I asked myself this morning, just why I think this is a savings. At best, I'm saving less than $10 every month. At the end of a year my average savings would be just $6.03 a month...a bit less than the cost of that box of baggies. So why do I do it?
Because years ago as a new homemaker when we faced tough financial times, I had to cut out every single unnecessary cost I could. I had on hand a box of sandwich bags. I washed and re-used them over and over and over again because I couldn't afford to buy any more for many months. It was one small step in a desperate time that was successful. I was encouraged to look for other savings I might make. In reading my recipe books I found many recipes that called for a small amount of meat but left us feeling full and satisfied. This too was a success so I now had two areas I had successfully reduced. That spurred me on to look for yet another area where a savings might be made. I determined that hanging out the laundry to dry was a good idea. For less than the cost of a box of dryer sheets, I purchased a bag of clothespins and my husband hung rope from the clothesline poles already standing in the yard. Sun and wind dried laundry was an easy step that created an additional savings...And that spurred me to use the cloth diapers I'd been given but scorned because of the ease of disposables. But since I could guarantee that the cloth diapers would be clean and fresh smelling when they were dried, I stopped using disposables unless we were on a road trip. That led to a still greater savings.

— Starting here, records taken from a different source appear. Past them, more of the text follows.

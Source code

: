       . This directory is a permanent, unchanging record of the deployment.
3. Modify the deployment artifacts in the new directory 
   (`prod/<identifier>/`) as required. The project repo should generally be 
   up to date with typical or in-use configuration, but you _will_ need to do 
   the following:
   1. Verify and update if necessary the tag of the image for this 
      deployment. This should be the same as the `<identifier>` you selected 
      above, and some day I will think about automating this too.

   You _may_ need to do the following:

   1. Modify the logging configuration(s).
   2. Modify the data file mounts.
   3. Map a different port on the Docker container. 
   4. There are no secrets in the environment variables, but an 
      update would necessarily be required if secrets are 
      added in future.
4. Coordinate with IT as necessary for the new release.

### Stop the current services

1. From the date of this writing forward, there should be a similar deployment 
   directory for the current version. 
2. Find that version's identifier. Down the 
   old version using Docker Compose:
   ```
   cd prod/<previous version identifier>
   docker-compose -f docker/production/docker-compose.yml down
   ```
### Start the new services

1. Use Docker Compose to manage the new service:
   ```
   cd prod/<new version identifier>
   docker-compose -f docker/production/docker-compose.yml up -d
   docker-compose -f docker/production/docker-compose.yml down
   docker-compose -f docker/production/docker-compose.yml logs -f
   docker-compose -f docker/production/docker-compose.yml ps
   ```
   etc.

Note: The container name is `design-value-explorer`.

Every step I took and managed to successfully complete built on the previous savings. The more I did, the more I saved. Yes, there were failures. There were things I attempted that were abysmal failures like my first loaves of bread. I set that aside after a few heavy brick loaves and didn't return to try that skill again until someone introduced me to a sourdough starter some 30 years later. THEN I made my first beautiful loaves and I gained enough confidence to try Rhonda's Grandpa's Bread which turned out beautifully. Glowing with success I returned to some of the recipes I'd tried in the early days and found they too turned out beautifully and ultimately I began to make Challah for our Shabat.
There were attempts at savings that simply took far too much time for a busy mom with a house full of school aged children and a full time job. But the small economies I'd learned continued to stand me in good stead even though I was working full time. Once I returned home I began to incorporate still more methods of savings into my repertoire of economies. John and I used to joke that I minded the pennies and he minded the dollars. Over the years the savings I generated in the household became dollars.
Now John tells others that he can't afford for me to leave home to go to work because
we'd lose too much money. Many people look askance at him when he says that but he goes on to explain, "You've no idea how much money she saves us! She doubles our money with all that she does." Now that might be a small exaggeration but then again it might not, lol. At the beginning of this year I took part in a blogger's challenge to determine our savings. I only participated in this for three months but in that time I saved over $12,000. That is not an accurate accounting of ALL that I do but of several things I did do just in those three months!
And it began with the washing of zippered plastic bags almost 39 years ago...A small economy that grew and grew and grew. So be encouraged. Yes, the little things do count.